Having trouble seeing the forest for the trees? The forest plot is a mainstay figure in systematic reviews which demonstrates the results from any meta-analyses that have been undertaken. Getting comfortable with forest plots will allow for easy and efficient interpretation of these results, and could save you from spending a lot of time pouring over the text and tables.
What does a forest plot represent? Let’s back it up a step and discuss what sort of results can be obtained from a meta-analysis. In a standard meta-analysis, results for two treatments (e.g. drug A vesus placebo) from multiple studies have been compared for a single outcome in each analysis (e.g. a dichotomous outcome such as total mortality). This comparison is represented in the form of a ratio describing the chances or ‘risk’ of the outcome occurring in patients treated with one treatment (drug A) versus the other (placebo).
The ratio alone tells part of the story, but the 95% confidence interval surrounding this ratio is also needed to determine whether the difference between the two treatments is statistically significant (with 95% confidence). In studies that examine a dichotomous outcome (such as total mortality), a ratio of 1.0 would indicate no difference between the treatments. In these comparisons, a 95% confidence interval crossing 1 therefore indicates that the two treatments are not statistically different at the 95% confidence level, regardless of the value of the ratio. In studies that examine a continuous outcome (such as change in blood pressure), a mean difference is calculated rather than a risk ratio, and in this case a value of 0 would indicate no difference between treatments. Consequently, a 95% confidence interval crossing 0 indicates a lack of statistical significance in these cases. This key crossing point is typically represented on the forest plot using a vertical line, often referred to as the ‘no effect’ line.
Interpreting the box and line plot
Forest plots show the ratio and confidence interval from each individual study using a box and horizontal line plot. The location of the box on the x-axis represents the ratio value for that outcome in that particular study, and the 95% confidence interval extends out as lines from the sides of this box. The x-axis of this plot is important, as it indicates which side of the ‘no effect’ line favors the treatment versus the placebo. Note as well that the x-axis scale is often logarithmic rather than linear for dichotomous variables to allow for symmetrical confidence intervals.
When studies are compared in a meta-analysis, each study is not given equal weighting in the comparison. There are several reasons for this, the most obvious being that studies can vary widely in size. Meta-analyses also adjust the weight based on the uncertainty of the estimate; studies with wider confidence intervals will therefore be given a lower weighting than those with narrow CIs. Some analyses, such as those conducted by the Cochrane Review, adjust the weighting further based on the risk of bias assessment. Visually, the weighting of each study in the meta-analysis is indicated by the size of the square, with a larger square showing a higher weighting and vice versa.
Finally, the overall comparison that takes the results of each study into account is shown beneath the individual study results in the shape of a diamond. There are no horizontal lines that extend out from this diamond; instead, the points of the diamond represent the limits of the confidence interval. If the diamond does not touch or cross the center line, the results of the meta-analysis indicate a statistically significant difference.

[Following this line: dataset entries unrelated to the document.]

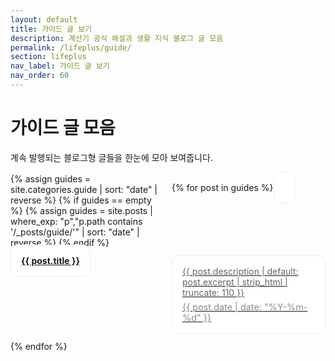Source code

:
 ```yaml
---
layout: default
title: 가이드 글 보기
description: 계산기 공식 해설과 생활 지식 블로그 글 모음
permalink: /lifeplus/guide/
section: lifeplus
nav_label: 가이드 글 보기
nav_order: 60
---
```


# 가이드 글 모음

<p>계속 발행되는 블로그형 글들을 한눈에 모아 보여줍니다.</p>

<div class="grid-cards">
  {% assign guides = site.categories.guide | sort: "date" | reverse %}
  {% if guides == empty %}
    {% assign guides = site.posts | where_exp: "p","p.path contains '/_posts/guide/'" | sort: "date" | reverse %}
  {% endif %}

  {% for post in guides %}
    <a class="card" href="{{ post.url | relative_url }}">
      <div class="title">{{ post.title }}</div>
      <div class="desc">{{ post.description | default: post.excerpt | strip_html | truncate: 110 }}</div>
      <div class="muted" style="margin-top:6px;font-size:.9rem">{{ post.date | date: "%Y-%m-%d" }}</div>
    </a>
  {% endfor %}
</div>

<style>
.grid-cards{display:grid;grid-template-columns:repeat(auto-fill,minmax(240px,1fr));gap:12px;margin-top:16px}
.card{border:1px solid #eee;border-radius:12px;padding:16px;background:#fff}
.title{font-weight:700;margin-bottom:6px}.desc{color:#666}.muted{color:#888}
</style>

Although only a single individual study did not cross the ‘no effect’ line, the meta-analysis shows a significant benefit of dexamethasone over placebo for this outcome. Adapted from Gopalakrishnan et al. 2013.
A deeper dive
In addition to the visual content, forest plots typically show the numerical data supporting the figure. This can include the number of events that occurred in each group from each study (n/N), the actual percentage weighting value assigned to each study, the numerical value of the ratio and its confidence interval, and statistical test results for overall effect and heterogeneity. Often, you may want to take a closer look into these numbers as they can explain additional details that are not immediately apparent in the figure. The main results of the analysis, however, can always be ascertained from a quick glance at the forest plot.
Gopalakrishnan S, Ganeshkumar P. Systematic reviews and meta-analysis: Understanding the best evidence in primary healthcare. J Fam Med Primary Care 2013;2:9–14.